Demand for digital transformation grows in Russian business & trading partners: Linxdatacenter

5 August 2019 | 4209 Shares

Source: Unsplash

According to the world bank, and figures from Deloitte, the Russian economy is doing pretty well. Certainly, after the global financial crisis of 2008, the country bounced back very quickly, thanks in part to its natural reserves of energy which helped it weather the storm better than some of its European neighbors without their own resources.

Inflation is falling and leveled at around four percent, and the ratio of debt to GDP continues to fall. Fiscally, the country’s government departments are in surplus, and while the country is falling behind the norms for spending on healthcare and education, the Russian economy is increasingly a force to be reckoned with in the European theater today.

Naturally, powering economic growth is an underpinning of technology. In research taken this summer in Russia by DT-Global Business Consulting, 80 percent of Russian managers plan to invest in digital transformation in the next 12 months. Nearly a third of companies (28 percent) have already noticed the effects of digital transformation strategies already enacted. Fifty-nine percent of managers describe themselves as “not yet satisfied” with their progress with digitization projects; in short, the Russian bear is hungry for technology, and the economy is growing in a stable manner. It’s all to play for.
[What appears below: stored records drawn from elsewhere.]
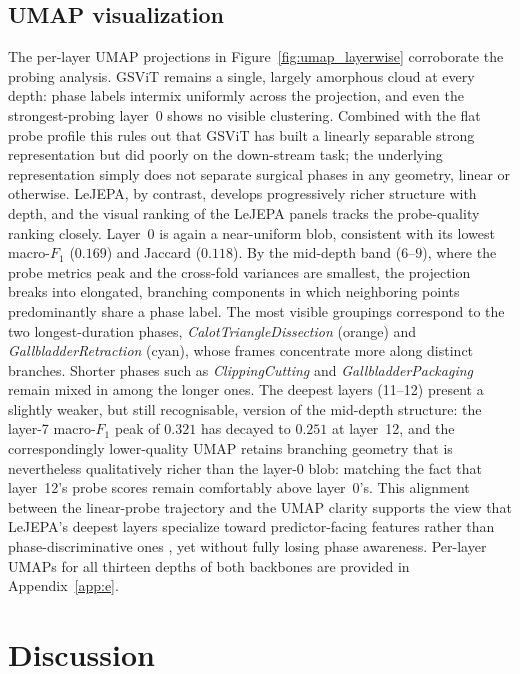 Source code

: \documentclass[11pt, a4paper]{article}
\begin{document}
\subsection{UMAP visualization}
The per-layer UMAP projections in Figure~\ref{fig:umap_layerwise}
corroborate the probing analysis. GSViT remains a single, largely
amorphous cloud at every depth: phase labels intermix uniformly across the projection, and even the strongest-probing layer~0 shows no visible clustering. Combined with the flat probe profile this rules out that GSViT has built a linearly separable strong representation but did poorly on the down-stream task; the underlying representation simply does not separate surgical phases in any geometry, linear or otherwise. LeJEPA, by contrast, develops progressively richer structure with depth, and the visual ranking of the LeJEPA panels tracks the probe-quality
ranking closely. Layer~0 is again a near-uniform blob, consistent with its lowest macro-$F_1$ ($0.169$) and Jaccard ($0.118$). By the mid-depth band ($6$--$9$), where the probe metrics peak and the cross-fold variances are smallest, the projection breaks into elongated, branching components in which neighboring points predominantly share a phase
label. The most visible groupings correspond to the two longest-duration phases, \emph{CalotTriangleDissection} (orange) and \emph{GallbladderRetraction} (cyan), whose frames concentrate more along distinct branches. Shorter phases such as \emph{ClippingCutting} and \emph{GallbladderPackaging} remain mixed in among the longer ones. The deepest layers (11--12) present a slightly weaker, but still
recognisable, version of the mid-depth structure: the layer-7 macro-$F_1$ peak of $0.321$ has decayed to $0.251$ at layer~12, and the
correspondingly lower-quality UMAP retains branching geometry that is
nevertheless qualitatively richer than the layer-0 blob: matching the
fact that layer~12's probe scores remain comfortably above layer~0's. This alignment between the linear-probe trajectory and the UMAP clarity 
supports the view that LeJEPA's deepest layers specialize toward 
predictor-facing features rather than phase-discriminative ones 
\parencite{joseph-2026, bolya-2025}, yet without fully losing phase awareness. Per-layer
UMAPs for all thirteen depths of both backbones are provided in
Appendix~\ref{app:e}.
\section{Discussion}
\end{document}
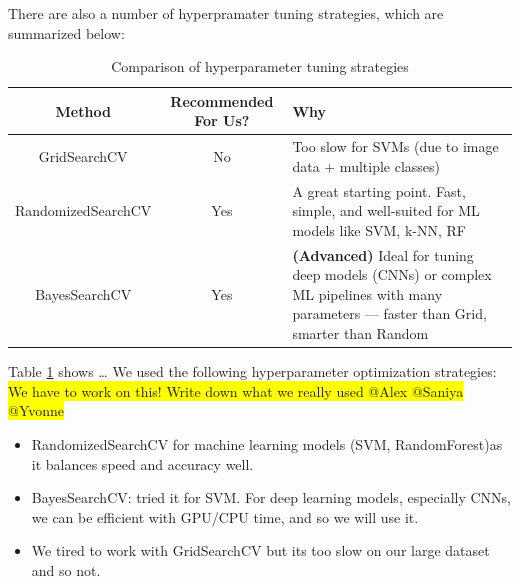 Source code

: \documentclass{article}
\begin{document}
There are also a number of hyperpramater tuning strategies, which are summarized below:
\begin{table}[ht]
    \centering
    \renewcommand{\arraystretch}{1.3}
    \begin{tabular}{|c|c|p{8cm}|}
        \hline
        \textbf{Method} & \textbf{Recommended For Us?} & \textbf{Why} \\ \hline
        GridSearchCV & No & Too slow for SVMs (due to image data + multiple classes) \\ \hline
        RandomizedSearchCV & Yes & A great starting point. Fast, simple, and well-suited for ML models like SVM, k-NN, RF \\ \hline
        BayesSearchCV & Yes & \textbf{(Advanced)} Ideal for tuning deep models (CNNs) or complex ML pipelines with many parameters — faster than Grid, smarter than Random \\ \hline
    \end{tabular}
    \caption{Comparison of hyperparameter tuning strategies}
    \label{tab:tuning_methods}
\end{table}

Table \ref{tab:tuning_methods} shows \dots
We used the following hyperparameter optimization strategies: \\
\colorbox{yellow}{We have to work on this! Write down what we really used @Alex @Saniya @Yvonne}
\begin{itemize}
    \item RandomizedSearchCV for machine learning models (SVM, RandomForest)as it balances speed and accuracy well.
    \item BayesSearchCV: tried it for SVM. For deep learning models, especially CNNs, we can be efficient with GPU/CPU time, and so we will use it.
    \item We tired to work with GridSearchCV but its too slow on our large dataset and so not.
\end{itemize}
\end{document}
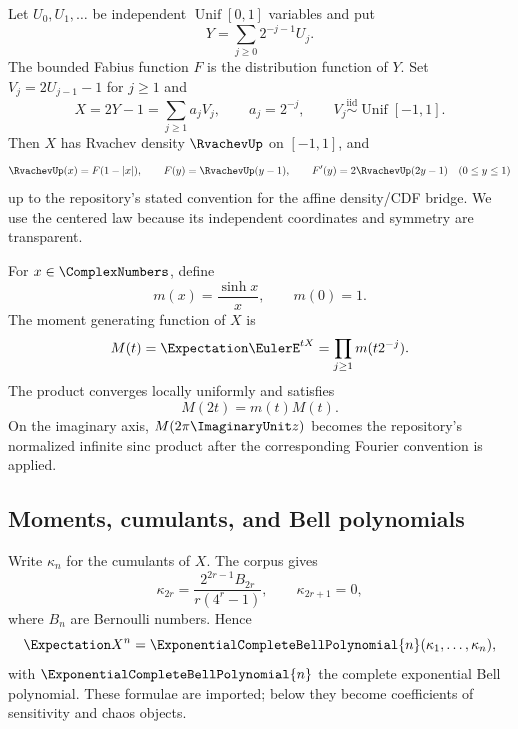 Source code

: \documentclass[11pt,oneside]{article}
\theoremstyle{definition}
\theoremstyle{remark}
\begin{document}
Let $U_0,U_1,\ldots$ be independent $\operatorname{Unif}[0,1]$ variables and
put
\begin{equation}
 Y=\sum_{j\ge0}2^{-j-1}U_j.
 \label{eq:Y-Fabius}
\end{equation}
The bounded Fabius function $F$ is the distribution function of $Y$.  Set
$V_j=2U_{j-1}-1$ for $j\ge1$ and
\begin{equation}
 X=2Y-1=\sum_{j\ge1}a_jV_j,
 \qquad a_j=2^{-j},
 \qquad V_j\stackrel{\mathrm{iid}}{\sim}\operatorname{Unif}[-1,1].
 \label{eq:X-centered}
\end{equation}
Then $X$ has Rvachev density $\RvachevUp$ on $[-1,1]$, and
\begin{equation}
 \RvachevUp(x)=F(1-|x|),\qquad F(y)=\RvachevUp(y-1),\qquad F'(y)=2\RvachevUp(2y-1)
 \quad(0\le y\le1)
 \label{eq:F-up-bridge}
\end{equation}
up to the repository's stated convention for the affine density/CDF bridge.
We use the centered law because its independent coordinates and symmetry are
transparent.

For $x\in\ComplexNumbers$, define
\begin{equation}
 m(x)=\frac{\sinh x}{x},\qquad m(0)=1.
 \label{eq:m-sinhc}
\end{equation}
The moment generating function of $X$ is
\begin{equation}
 M(t)=\Expectation\EulerE^{tX}=\prod_{j\ge1}m(t2^{-j}).
 \label{eq:M-product}
\end{equation}
The product converges locally uniformly and satisfies
\begin{equation}
 M(2t)=m(t)M(t).
 \label{eq:M-refinement}
\end{equation}
On the imaginary axis, $M(2\pi\ImaginaryUnit z)$ becomes the repository's normalized
infinite sinc product after the corresponding Fourier convention is applied.

\subsection{Moments, cumulants, and Bell polynomials}

Write $\kappa_n$ for the cumulants of $X$.  The corpus gives
\begin{equation}
 \kappa_{2r}
 =\frac{2^{2r-1}B_{2r}}{r(4^r-1)},
 \qquad \kappa_{2r+1}=0,
 \label{eq:repo-cumulants}
\end{equation}
where $B_n$ are Bernoulli numbers.  Hence
\begin{equation}
 \Expectation X^n=\ExponentialCompleteBellPolynomial{n}(\kappa_1,\ldots,\kappa_n),
 \label{eq:Bell-moments}
\end{equation}
with $\ExponentialCompleteBellPolynomial{n}$ the complete exponential Bell polynomial.  These formulae are
imported; below they become coefficients of sensitivity and chaos objects.
\end{document}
With its headquarters in the Netherlands, a large Russian data company, Linxdatacenter is at the ideal position (in geography and time) to help Russian companies succeed, and more significantly, to aid non-Russian companies from anywhere in the world with access to Russian markets.

Source: Linxdatacenter

There are specific data governance issues involved in Russian trade, especially with regards to the protection of data pertaining to Russian citizens, about which you can read more in detail here. In that respect, Linxdatacenter can help trade with and operate in Russian territory. The company, in addition to its approval by the Russian government for data processing and storage, has been given a license by the Federal Security Service of Russia, to work on encryption-based products and services. That official endorsement comes as the company has been named as one of the country’s largest 20 data center and service providers.
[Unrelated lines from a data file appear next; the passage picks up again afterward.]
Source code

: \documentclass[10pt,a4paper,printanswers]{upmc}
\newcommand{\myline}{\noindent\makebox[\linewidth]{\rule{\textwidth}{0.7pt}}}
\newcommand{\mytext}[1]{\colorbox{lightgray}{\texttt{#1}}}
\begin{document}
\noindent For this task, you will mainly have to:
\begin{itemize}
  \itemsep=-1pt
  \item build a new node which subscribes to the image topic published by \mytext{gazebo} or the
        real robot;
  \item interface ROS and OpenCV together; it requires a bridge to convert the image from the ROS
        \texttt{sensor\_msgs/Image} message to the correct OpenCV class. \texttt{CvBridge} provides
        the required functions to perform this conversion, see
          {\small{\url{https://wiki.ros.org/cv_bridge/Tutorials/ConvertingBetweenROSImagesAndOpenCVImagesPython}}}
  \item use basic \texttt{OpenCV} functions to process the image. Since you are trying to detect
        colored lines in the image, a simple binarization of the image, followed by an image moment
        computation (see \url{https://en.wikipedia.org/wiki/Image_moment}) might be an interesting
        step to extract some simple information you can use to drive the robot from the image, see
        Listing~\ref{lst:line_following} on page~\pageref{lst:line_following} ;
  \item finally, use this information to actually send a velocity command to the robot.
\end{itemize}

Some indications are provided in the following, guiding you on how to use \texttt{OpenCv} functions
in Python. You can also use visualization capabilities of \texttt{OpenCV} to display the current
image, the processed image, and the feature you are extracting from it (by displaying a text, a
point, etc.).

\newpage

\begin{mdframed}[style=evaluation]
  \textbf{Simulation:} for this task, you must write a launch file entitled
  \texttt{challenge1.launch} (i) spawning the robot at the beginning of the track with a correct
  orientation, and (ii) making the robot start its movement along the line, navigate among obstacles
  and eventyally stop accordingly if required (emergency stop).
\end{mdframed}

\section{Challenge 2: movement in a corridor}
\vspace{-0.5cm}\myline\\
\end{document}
Technology, the cloud, services like co-lo and disaster recovery each underpin the company’s services for native and foreign companies alike, and its infrastructure is very much high-end – as good as if not excelling that of its counterparts in Los Angeles, Berlin or London. The technology stack from Veeam ensures that failover, disaster recovery, and business continuity remain as core offerings, while Cisco Hyperflex hardware & software means its offerings can be highly specialized for individual clients. Service offerings like full IaaS (infrastructure as a service) have been deployed for one of Germany’s top trade networks in the last 12 months, for example, with the solution distributed over several data centers for scalability, resilience, and redundancy.

In Russia, virtualization is powering business as it does in other geographies; Linxdatacenter reported a rise of 35 percent in service uptake from 2017-18 alone, with that trend looking set to continue vigorously. That’s underpinned by partnerships with what are effectively household names (in IT circles, at least), like Megaport, one of the world’s major providers of software-defined networks for connections to the large, public cloud providers like AWS, Google and Microsoft.

Cloud-based services and apps hosted on AWS, Alibaba Cloud, Azure and the rest benefit from priority access and bandwidth – and here the Linxdatacenter partnerships & accreditations are helping companies connect. Priority connections (Cloud InterConnect to Google, Express Connect to Alibaba Cloud, Azure Express Route, and so on) mean enterprise-level connectivity, so business-critical applications and services remain solid & reliable. Additionally, as of March 2019, Linxdatacenter is one of only two companies in Russia that are SAP Certified Providers of Cloud and Infrastructure Operations.

Enterprise-grade foundations provide the type of excellence that is underpinning digital transformation in Russia, and across the world. According to Heiko Koop, CEO of Linxdatacenter, “All business processes become digital and are implemented around three major tasks: efficient data storage, data exchange, and data analysis in due order to provide results required by the business. Clouds help to carry out migration of business processes from legacy systems to state-of-the-art platforms and digital tools easily and effectively.”